No, I don't hate men at all. My boyfriend can verify that. I cling to him all the time when we're together. When you're as small as I am clinging is fun – for both the clinger and the clingee. At least my boyfriend likes it when I cling to him. He says it proves that even tough women are still women. I don't argue. I just cling a little tighter and wave my nails in his face to show him that I know it already.
Madeline Hawthorne was back the next week, hysterical. She barged in past Sara, who isn't very big or very strong and who wisely dodged so she didn't get run over. I was with a client at the time, and when the door burst opened I looked up and saw Ms. Hawthorne standing there in the same sort of dress, but pink this time. "I need your help!" she wailed.
"Then you will take a seat in the outer office," I said coldly, "and wait until I am finished with a paying client." I glared at her as though I were three or four times my size, and finally she turned and stomped off. Sara shut the door and I turned back to my client, apologizing for the interruption.

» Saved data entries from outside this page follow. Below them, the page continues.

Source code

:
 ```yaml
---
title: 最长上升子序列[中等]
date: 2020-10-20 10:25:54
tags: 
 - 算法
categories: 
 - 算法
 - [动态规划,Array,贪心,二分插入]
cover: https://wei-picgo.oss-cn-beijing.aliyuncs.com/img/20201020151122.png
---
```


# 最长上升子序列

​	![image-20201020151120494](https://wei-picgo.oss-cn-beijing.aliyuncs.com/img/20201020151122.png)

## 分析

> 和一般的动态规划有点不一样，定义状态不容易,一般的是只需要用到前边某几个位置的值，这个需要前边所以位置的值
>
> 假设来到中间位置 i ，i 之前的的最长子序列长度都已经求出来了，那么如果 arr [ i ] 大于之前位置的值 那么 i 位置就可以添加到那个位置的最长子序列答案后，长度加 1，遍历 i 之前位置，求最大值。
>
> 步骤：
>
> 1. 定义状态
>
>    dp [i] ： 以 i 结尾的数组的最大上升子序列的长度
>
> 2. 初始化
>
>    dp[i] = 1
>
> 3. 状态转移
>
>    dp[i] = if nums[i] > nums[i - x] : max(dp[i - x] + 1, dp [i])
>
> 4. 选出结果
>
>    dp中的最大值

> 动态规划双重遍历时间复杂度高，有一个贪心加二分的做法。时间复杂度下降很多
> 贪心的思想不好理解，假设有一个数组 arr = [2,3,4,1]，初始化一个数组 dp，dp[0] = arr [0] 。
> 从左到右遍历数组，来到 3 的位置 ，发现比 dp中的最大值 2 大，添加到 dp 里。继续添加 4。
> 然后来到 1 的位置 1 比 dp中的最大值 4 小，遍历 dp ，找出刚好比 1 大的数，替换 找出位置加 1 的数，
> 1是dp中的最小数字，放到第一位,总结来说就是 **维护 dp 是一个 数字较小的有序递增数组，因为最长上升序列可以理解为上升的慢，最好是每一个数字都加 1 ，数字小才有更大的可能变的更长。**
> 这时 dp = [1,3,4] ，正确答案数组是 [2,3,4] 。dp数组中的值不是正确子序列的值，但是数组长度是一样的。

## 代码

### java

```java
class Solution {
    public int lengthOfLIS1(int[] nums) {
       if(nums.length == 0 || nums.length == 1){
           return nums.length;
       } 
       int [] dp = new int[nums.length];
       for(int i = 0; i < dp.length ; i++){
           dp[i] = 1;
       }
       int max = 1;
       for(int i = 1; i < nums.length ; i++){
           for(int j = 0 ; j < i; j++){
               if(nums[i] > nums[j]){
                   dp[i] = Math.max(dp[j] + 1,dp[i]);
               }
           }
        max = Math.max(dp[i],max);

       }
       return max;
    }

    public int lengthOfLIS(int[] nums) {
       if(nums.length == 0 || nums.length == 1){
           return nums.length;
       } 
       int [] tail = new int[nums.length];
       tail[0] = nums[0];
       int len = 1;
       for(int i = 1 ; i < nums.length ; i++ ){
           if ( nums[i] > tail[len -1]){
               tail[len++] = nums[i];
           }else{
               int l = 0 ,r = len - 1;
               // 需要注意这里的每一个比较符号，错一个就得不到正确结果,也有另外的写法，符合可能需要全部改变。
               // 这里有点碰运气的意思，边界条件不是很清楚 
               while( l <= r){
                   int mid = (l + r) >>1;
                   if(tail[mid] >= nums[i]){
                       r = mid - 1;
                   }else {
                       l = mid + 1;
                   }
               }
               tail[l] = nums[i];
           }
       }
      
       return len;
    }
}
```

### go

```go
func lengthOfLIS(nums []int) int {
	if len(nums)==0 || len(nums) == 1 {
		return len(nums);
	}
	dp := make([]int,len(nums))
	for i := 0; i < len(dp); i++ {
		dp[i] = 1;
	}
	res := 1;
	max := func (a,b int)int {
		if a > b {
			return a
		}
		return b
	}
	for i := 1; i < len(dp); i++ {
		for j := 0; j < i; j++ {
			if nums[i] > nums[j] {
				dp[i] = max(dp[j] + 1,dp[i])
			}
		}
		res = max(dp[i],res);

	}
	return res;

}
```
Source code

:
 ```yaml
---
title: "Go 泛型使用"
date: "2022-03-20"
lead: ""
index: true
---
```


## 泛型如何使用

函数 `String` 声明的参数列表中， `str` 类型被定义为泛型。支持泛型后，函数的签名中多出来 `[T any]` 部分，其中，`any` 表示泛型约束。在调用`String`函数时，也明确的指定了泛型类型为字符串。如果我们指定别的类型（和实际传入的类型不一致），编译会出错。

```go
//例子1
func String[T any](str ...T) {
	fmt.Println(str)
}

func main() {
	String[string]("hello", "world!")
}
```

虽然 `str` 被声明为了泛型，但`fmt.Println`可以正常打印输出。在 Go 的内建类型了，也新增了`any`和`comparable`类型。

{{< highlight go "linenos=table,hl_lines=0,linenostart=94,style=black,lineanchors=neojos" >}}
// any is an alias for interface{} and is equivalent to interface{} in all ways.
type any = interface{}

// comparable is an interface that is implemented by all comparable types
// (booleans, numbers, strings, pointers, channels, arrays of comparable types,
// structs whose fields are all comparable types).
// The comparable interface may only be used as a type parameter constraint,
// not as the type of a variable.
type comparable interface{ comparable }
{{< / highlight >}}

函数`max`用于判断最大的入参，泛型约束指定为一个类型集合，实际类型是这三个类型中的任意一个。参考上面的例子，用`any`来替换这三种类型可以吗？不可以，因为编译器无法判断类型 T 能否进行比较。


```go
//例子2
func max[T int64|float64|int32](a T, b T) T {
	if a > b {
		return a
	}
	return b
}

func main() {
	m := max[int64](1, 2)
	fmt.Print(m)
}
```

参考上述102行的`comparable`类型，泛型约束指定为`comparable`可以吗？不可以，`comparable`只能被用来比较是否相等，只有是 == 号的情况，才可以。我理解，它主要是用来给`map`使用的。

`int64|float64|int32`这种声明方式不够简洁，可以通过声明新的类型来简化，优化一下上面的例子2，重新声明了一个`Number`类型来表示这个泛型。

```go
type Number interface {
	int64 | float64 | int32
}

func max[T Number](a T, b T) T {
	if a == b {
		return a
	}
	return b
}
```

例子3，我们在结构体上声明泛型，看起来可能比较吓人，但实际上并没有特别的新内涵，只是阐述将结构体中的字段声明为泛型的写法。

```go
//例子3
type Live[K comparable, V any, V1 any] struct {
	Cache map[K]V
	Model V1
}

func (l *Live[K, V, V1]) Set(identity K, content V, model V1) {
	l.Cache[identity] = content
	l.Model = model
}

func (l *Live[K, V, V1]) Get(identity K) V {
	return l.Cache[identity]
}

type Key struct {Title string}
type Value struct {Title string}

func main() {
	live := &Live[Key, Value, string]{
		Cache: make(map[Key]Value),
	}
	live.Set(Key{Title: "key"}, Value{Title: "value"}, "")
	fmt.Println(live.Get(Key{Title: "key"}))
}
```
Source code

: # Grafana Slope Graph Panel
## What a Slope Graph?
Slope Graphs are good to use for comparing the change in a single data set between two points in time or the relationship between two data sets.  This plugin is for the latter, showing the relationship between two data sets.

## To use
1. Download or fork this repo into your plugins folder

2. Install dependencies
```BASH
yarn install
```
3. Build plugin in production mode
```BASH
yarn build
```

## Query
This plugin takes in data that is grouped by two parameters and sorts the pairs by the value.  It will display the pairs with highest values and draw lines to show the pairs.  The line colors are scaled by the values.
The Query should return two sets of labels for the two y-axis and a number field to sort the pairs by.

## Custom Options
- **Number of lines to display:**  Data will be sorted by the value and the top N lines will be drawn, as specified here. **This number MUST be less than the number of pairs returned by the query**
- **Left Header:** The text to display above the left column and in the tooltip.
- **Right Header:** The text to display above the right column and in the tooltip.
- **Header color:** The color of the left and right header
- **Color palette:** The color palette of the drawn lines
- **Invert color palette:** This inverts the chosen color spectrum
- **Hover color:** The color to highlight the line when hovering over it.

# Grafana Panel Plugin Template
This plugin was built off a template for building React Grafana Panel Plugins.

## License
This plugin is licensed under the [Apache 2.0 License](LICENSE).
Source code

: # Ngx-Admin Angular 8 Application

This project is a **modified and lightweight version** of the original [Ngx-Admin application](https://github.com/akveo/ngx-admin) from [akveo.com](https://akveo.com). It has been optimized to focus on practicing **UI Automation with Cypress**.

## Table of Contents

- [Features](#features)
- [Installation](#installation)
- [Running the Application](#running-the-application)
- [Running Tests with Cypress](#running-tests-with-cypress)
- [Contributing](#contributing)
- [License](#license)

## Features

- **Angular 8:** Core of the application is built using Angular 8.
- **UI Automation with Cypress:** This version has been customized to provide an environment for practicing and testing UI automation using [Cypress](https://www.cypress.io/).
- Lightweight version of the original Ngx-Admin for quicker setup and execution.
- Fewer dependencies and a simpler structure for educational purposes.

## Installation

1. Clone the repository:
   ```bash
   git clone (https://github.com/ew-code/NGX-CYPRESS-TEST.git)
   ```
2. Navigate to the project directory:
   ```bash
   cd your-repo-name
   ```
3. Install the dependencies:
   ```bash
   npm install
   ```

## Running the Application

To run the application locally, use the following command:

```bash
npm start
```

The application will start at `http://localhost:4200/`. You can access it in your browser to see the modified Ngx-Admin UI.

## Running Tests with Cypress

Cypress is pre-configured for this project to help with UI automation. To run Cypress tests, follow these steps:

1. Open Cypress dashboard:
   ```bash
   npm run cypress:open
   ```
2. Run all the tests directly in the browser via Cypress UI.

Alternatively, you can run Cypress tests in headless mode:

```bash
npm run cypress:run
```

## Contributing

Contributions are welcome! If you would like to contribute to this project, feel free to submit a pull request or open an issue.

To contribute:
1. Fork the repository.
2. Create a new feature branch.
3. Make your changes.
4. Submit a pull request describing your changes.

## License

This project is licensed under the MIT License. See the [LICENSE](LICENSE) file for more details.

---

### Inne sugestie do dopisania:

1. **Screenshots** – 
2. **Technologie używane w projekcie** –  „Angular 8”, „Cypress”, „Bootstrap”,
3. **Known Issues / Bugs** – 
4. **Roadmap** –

When we were done with our business I showed him out, and since Ms. Hawthorne was still waiting and I didn't have any appointments for half an hour or so, I ushered her into my office. When she was in her chair and I was in mine, my feet barely reaching the floor, I asked her, "What's happened?"
"He set fire to my car!"
"That is not good." I drummed my nails on my blotter. Their fiery red was much better than the purple, even if it was more predictable. I'd have to find something that worked without being common. "As I told you before, I can't do everything you want by myself."